(Dataset entries)

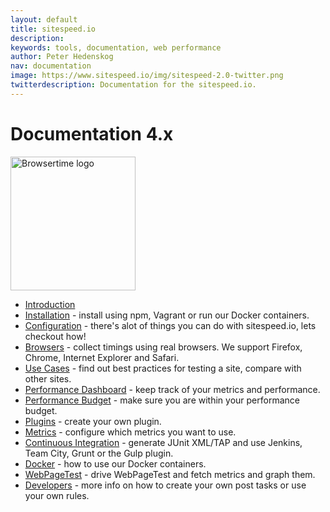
```yaml
---
layout: default
title: sitespeed.io
description:
keywords: tools, documentation, web performance
author: Peter Hedenskog
nav: documentation
image: https://www.sitespeed.io/img/sitespeed-2.0-twitter.png
twitterdescription: Documentation for the sitespeed.io.
---
```


# Documentation 4.x

<img src="/img/logos/sitespeed.io.png" class="pull-right img-big" alt="Browsertime logo" width="200" height="214">

 * [Introduction](introduction/)
 * [Installation](installation/) - install using npm, Vagrant or run our Docker containers.
 * [Configuration](configuration/) - there's alot of things you can do with sitespeed.io, lets checkout how!
 * [Browsers](browsers/) - collect timings using real browsers. We support Firefox, Chrome, Internet Explorer and Safari.
 * [Use Cases](use-cases/) - find out best practices for testing a site, compare with other sites.
* [Performance Dashboard](performance-dasboard/) - keep track of your metrics and performance.
 * [Performance Budget](performance-budget/) - make sure you are within your performance budget.
 * [Plugins](plugins/) - create your own plugin.
 * [Metrics](metrics/) - configure which metrics you want to use.
 * [Continuous Integration](continuous-integration/) - generate JUnit XML/TAP and use Jenkins, Team City, Grunt or the Gulp plugin.
 * [Docker](docker/) - how to use our Docker containers.
 * [WebPageTest](webpagetest/) - drive WebPageTest and fetch metrics and graph them.
 * [Developers](developers/) - more info on how to create your own post tasks or use your own rules.
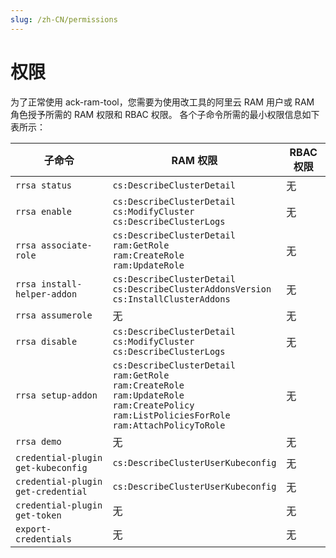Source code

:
 ```yaml
---
slug: /zh-CN/permissions
---
```


# 权限

为了正常使用 ack-ram-tool，您需要为使用改工具的阿里云 RAM 用户或 RAM 角色授予所需的 RAM 权限和 RBAC 权限。
各个子命令所需的最小权限信息如下表所示：

| 子命令                                | RAM 权限                                                                                                                                                                               | RBAC 权限 |
|------------------------------------|--------------------------------------------------------------------------------------------------------------------------------------------------------------------------------------|---------|
| `rrsa status`                      | `cs:DescribeClusterDetail`                                                                                                                                                           | 无       |
| `rrsa enable`                      | `cs:DescribeClusterDetail` <br/> `cs:ModifyCluster` <br/> `cs:DescribeClusterLogs`                                                                                                   |  无       |
| `rrsa associate-role`              | `cs:DescribeClusterDetail` <br/> `ram:GetRole` <br/> `ram:CreateRole` <br/> `ram:UpdateRole`                                                                                         |  无       |
| `rrsa install-helper-addon`        | `cs:DescribeClusterDetail` <br/> `cs:DescribeClusterAddonsVersion` <br/> `cs:InstallClusterAddons`                                                                                   |  无       |
| `rrsa assumerole`                  | 无                                                                                                                                                                                    |  无       |
| `rrsa disable`                     | `cs:DescribeClusterDetail` <br/> `cs:ModifyCluster` <br/> `cs:DescribeClusterLogs`                                                                                                   |  无       |
| `rrsa setup-addon`                 | `cs:DescribeClusterDetail` <br/> `ram:GetRole` <br/> `ram:CreateRole` <br/> `ram:UpdateRole` <br/> `ram:CreatePolicy` <br/> `ram:ListPoliciesForRole` <br/> `ram:AttachPolicyToRole` |  无       |
| `rrsa demo`                        | 无                                                                                                                                                                                    |  无       |
| `credential-plugin get-kubeconfig` | `cs:DescribeClusterUserKubeconfig`                                                                                                                                                   |  无       |
| `credential-plugin get-credential` | `cs:DescribeClusterUserKubeconfig`                                                                                                                                                   |  无       |
| `credential-plugin get-token`      | 无                                                                                                                                                                                    |  无       |
| `export-credentials`               | 无                                                                                                                                                                                    |  无        |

## Task item
Copy every line from the records that holds the string "GetRole".

## The completed task
| `rrsa associate-role`              | `cs:DescribeClusterDetail` <br/> `ram:GetRole` <br/> `ram:CreateRole` <br/> `ram:UpdateRole`                                                                                         |  无       |
| `rrsa setup-addon`                 | `cs:DescribeClusterDetail` <br/> `ram:GetRole` <br/> `ram:CreateRole` <br/> `ram:UpdateRole` <br/> `ram:CreatePolicy` <br/> `ram:ListPoliciesForRole` <br/> `ram:AttachPolicyToRole` |  无       |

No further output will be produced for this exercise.